Nike-branded jerseys at MLBShop.com are selling for $359.99

It is the second time over the last few seasons that MLB has eased advertising onto teams. All 30 clubs have had the New Era logo on the side of their caps since 2016. Most teams have also printed other manufacturer logos on jersey sleeves, while the New York Yankees were allowed to opt out of that rule for “tradition,” according to the newspaper.

Gerrit Cole poses at Yankee Stadium as the newest New York Yankees player is introduced during a media availability, Wednesday, Dec. 18, 2019, in New York. The pitcher agreed to a 9-year $324 million contract. (AP Photo/Mark Lennihan)

NIKE DEBUTS MLB UNIFORM DESIGNS FOR 2020 SEASON WITH ONE MAJOR DIFFERENCE

Adding the Nike logo to uniforms could be seen as MLB dipping its toes in the water before ad patches come to uniforms.

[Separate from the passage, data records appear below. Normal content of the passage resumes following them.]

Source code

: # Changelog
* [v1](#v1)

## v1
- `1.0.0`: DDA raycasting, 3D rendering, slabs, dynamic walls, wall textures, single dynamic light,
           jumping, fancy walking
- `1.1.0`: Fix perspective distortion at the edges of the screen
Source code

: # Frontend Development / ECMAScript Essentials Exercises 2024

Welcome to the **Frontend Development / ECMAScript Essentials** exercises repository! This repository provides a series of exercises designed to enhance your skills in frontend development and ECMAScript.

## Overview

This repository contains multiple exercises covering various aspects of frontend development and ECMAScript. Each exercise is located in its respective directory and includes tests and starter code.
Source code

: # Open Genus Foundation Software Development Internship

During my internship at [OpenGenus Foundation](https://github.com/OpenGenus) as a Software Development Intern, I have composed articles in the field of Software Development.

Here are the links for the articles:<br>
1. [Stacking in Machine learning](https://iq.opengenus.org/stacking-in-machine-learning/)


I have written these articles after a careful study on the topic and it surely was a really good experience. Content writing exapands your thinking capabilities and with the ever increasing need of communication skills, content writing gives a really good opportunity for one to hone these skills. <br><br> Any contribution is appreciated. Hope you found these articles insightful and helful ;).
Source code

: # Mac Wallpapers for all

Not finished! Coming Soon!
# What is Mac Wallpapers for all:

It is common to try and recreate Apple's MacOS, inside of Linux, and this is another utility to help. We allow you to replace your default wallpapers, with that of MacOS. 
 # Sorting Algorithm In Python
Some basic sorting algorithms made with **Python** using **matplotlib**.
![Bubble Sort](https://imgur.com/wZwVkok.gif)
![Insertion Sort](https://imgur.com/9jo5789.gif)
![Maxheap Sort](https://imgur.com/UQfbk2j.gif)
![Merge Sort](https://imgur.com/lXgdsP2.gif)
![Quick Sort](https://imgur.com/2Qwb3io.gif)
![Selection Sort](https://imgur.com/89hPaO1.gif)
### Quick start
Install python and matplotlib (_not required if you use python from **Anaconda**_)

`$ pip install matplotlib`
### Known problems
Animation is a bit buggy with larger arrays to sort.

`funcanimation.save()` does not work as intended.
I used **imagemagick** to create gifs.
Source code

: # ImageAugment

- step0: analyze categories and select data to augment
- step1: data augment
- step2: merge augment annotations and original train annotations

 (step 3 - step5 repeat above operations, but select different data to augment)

According to the Sports Business Journal, MLB could start adding uniform ad patches at the start of the 2022 season, but it would have to be approved by the players association in the next round of collective bargaining agreement negotiations.

However, branding in baseball has not been all rosy.

MLB was met with significant pushback in 2004 when it planned to put artwork on bases advertising the movie “Spider-Man 2.” Former MLB commissioner Fay Vincent was among those who called the marketing plan “inevitable but awful,” according to ESPN.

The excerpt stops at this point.